A 63-year-old man from Agra fought a battle for more than five years and attended 45 hearings, to get a sum of Rs440 from the Indian Railways.
He finally won the battle when the Agra district consumer forum court ruled in his favour, ordering the Indian Railways to hand over the amount along with a 7% annual interest.
The court said that if the payment was delayed beyond 45 days, the interest would increase to 9%.
Railway officials were further asked to pay an extra Rs8,000 for causing financial and mental distress, alongside the legal fees to the complainant.
This saga began back in 2017, when Munnalal Agarwal bought a 2nd AC ticket through ‘Tatkal’ quota to travel from Banda junction to Agra Cantt station in the Uttar Pradesh Sampark Kranti Express for Rs1,570.

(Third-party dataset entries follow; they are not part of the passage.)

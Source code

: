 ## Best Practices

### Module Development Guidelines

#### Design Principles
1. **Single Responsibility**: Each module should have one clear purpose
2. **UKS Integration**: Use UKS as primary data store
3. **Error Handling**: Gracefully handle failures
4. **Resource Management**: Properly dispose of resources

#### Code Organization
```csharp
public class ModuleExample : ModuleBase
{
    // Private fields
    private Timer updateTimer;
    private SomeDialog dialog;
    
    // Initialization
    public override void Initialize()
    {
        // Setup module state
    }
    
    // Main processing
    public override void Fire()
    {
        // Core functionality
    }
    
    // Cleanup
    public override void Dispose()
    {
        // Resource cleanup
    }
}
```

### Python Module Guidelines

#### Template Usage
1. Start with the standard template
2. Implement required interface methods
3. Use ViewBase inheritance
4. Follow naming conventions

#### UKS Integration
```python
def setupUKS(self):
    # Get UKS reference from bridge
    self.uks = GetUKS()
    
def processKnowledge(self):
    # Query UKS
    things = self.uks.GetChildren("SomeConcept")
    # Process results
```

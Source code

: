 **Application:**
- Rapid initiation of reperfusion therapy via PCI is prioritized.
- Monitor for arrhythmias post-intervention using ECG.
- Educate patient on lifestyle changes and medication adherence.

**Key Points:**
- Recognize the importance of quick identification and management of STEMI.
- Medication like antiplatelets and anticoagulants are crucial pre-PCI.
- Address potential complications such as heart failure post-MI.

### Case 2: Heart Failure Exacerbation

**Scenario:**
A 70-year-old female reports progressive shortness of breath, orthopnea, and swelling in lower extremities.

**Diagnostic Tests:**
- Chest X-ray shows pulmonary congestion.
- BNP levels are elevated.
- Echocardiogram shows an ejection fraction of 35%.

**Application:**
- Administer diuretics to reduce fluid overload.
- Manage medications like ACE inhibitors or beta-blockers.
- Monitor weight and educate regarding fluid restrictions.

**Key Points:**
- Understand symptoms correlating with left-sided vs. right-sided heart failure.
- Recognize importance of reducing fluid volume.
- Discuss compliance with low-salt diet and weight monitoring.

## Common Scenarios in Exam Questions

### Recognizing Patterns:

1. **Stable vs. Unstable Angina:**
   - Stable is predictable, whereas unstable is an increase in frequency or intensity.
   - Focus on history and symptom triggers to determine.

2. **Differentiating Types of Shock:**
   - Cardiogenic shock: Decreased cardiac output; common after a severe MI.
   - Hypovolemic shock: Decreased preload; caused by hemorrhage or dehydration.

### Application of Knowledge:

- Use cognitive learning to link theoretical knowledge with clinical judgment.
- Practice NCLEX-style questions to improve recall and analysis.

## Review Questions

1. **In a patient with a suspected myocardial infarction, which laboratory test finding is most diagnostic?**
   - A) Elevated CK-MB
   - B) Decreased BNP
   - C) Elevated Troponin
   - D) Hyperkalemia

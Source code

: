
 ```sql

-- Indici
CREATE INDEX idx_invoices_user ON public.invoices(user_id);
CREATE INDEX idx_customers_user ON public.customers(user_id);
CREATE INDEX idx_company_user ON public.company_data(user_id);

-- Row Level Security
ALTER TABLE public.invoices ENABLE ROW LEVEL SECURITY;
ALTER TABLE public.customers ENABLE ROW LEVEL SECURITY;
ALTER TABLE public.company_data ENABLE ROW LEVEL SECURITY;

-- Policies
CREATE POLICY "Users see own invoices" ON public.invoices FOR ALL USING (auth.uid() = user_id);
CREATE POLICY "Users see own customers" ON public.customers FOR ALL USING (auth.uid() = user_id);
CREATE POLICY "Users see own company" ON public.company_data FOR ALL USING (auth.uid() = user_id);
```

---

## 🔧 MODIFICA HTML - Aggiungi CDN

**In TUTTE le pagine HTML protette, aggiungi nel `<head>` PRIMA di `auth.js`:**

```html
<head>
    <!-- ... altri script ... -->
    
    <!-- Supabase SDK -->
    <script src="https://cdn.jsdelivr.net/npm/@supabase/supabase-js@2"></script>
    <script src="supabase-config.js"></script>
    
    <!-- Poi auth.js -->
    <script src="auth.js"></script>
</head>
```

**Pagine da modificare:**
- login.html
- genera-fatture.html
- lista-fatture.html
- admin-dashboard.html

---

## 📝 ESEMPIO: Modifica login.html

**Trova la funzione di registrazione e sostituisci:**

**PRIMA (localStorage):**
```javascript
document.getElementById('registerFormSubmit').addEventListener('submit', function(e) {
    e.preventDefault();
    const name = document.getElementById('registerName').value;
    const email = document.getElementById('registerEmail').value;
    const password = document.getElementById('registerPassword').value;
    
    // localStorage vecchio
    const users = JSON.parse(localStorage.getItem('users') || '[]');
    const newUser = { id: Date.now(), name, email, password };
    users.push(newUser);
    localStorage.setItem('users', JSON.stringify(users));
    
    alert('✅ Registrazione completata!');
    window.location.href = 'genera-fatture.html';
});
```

However, when the train arrived, it had no 2nd AC coach attached to it.
“I sprinted across the platform, and jumped into any coach I could,” he said.
Once the train started moving, instead of the comfort he paid for, the TTE allotted him a seat in the 3rd AC coach, an option cheaper by Rs440.
“It was a chaotic scene,” Munnalal recounted.
“In the 3rd AC coach, I discovered that the seat I was assigned to someone else and was already occupied,” he said.
He voiced his objections, but the TTE shrugged them off.
The ordeal worsened his health, he said.
Despite Munnalal’s efforts, the extra money he shelled out was never returned.
After not getting any response to complaints filed online and through letters, Munnalal issued a legal notice to the North Central Railways on 28 November 2017.
He got a response after five months on 10 April 2018, with the railways not recognising the grievance as genuine.
After fruitless attempts through complaints and legal notices, Munnalal decided to take the railways to the Agra district consumer forum in September 2018.
The Indian Railways tried to dodge the case, saying the complaint should be handled by a railway claims tribunal, but Munnalal and his team cited Supreme Court precedents to prove their point.
Munnalal, a former retailer of sweets and biscuits, saw this as a fight for every passenger who had to bear a similar plight.
“Several other passengers who had booked the ticket for the 2nd AC coach had to suffer. Following my troublesome experience, I decided to fix accountability with the Railways.
"This was always about a fight for consumer rights. Not acting against wrongdoing paves the way for corruption and injustice on a larger scale. It was a long, tiring legal battle, and I am delighted to have achieved my purpose," he added.